There was an up side to sitting in the back; he was behind everyone else so they weren’t snickering behind his back.  When he was in class he was out of site out of mind, which must have been what Mrs. Mandibell was going for.  Now the other kids wouldn’t be preoccupied with making jokes about Jaime, a pastime that the teacher herself secretly enjoyed.
At lunchtime, Jaime ate his hot lunch, which he got for free because of his father’s extremely low income, and resumed his reading in his spot.  He was content to be sitting there keeping to himself; no one was calling him names or kicking snow at him for once.  Suddenly, Jaime’s head was slammed against the brick wall and he was knocked out of his dream-like state with a screaming pain in his head.  He looked up just in time to watch a big kid named Tobias kick him in the face again.  Tobias was an enormous for his age Native American boy with long black hair.  It seemed that he always had a scowl on his face.  He was, as far as Jaime knew, the only eight year-old boy in the world with full-size muscles.  Jaime had never spoken to him; Tobias, as most of the other kids did, simply held an unexplainable contempt for Jaime.  The big Native American was the only one of Jaime’s classmates that ever physically attacked Jaime.  The attacks were always out of nowhere and unexplained.  Jaime had never heard Tobias speak.  He seemed to communicate with his facial expressions.  Jaime became aware that both his nose and the back of his head were bleeding.  Refusing to leave his book behind, he clutched it tight in his hands as he got up and tried to run away.  Jaime didn’t get far before Tobias tripped him and kicked him in the belly.  Jaime, still hanging onto his book as if it could somehow save him, noticed the snow around his face slowly reddening with blood.  Scared, Jaime jumped to his feet and ran as fast as he could to the nurse who, out of duty, cleaned his wounds and told him to go back outside.  Instead, he went to read in his seat in the back of Mrs. Mandibell’s room until the teacher and the other kids came in only a few minutes later. 
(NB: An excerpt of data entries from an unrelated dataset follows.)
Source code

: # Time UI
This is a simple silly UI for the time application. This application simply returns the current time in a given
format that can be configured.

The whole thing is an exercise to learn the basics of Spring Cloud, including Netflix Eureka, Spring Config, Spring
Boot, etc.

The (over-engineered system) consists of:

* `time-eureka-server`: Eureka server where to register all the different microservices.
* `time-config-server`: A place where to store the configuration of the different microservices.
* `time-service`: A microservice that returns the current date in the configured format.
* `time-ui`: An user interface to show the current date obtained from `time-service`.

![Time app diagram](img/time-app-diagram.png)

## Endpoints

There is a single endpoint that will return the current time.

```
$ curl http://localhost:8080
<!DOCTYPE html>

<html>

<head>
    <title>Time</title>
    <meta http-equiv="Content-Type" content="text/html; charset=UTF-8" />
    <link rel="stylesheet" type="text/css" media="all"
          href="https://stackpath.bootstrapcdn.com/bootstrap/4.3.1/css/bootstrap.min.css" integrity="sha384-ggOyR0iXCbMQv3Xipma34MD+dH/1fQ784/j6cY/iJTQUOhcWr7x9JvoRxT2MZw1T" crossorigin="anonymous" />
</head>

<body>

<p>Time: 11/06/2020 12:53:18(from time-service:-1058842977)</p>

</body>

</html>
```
The afternoon portion of class was uneventful, other than the awesome pain in Jaime’s head.  Everyone seemed to pity Jaime.  Instead of hurling their usual insults, they only looked at him with abhorrence.  When the ultimate bell of the day finally rang, Jaime was flooded with relief; he couldn’t wait to end the day.  He slung his Spongebob backpack over his shoulders and hunched over for balance.  He walked this way until he found and boarded his bus, bus number six.
         The bus ride went particularly fast today, as Jaime was in a near-hypnotized trance due to the throbbing pain in his head; in fact, he almost missed his stop.
         “Come on, tubby!  This is where you waddle off!”  There was an eruption of laughter from the students.  The bus driver always joined in the fun of diminishing Jaime’s character.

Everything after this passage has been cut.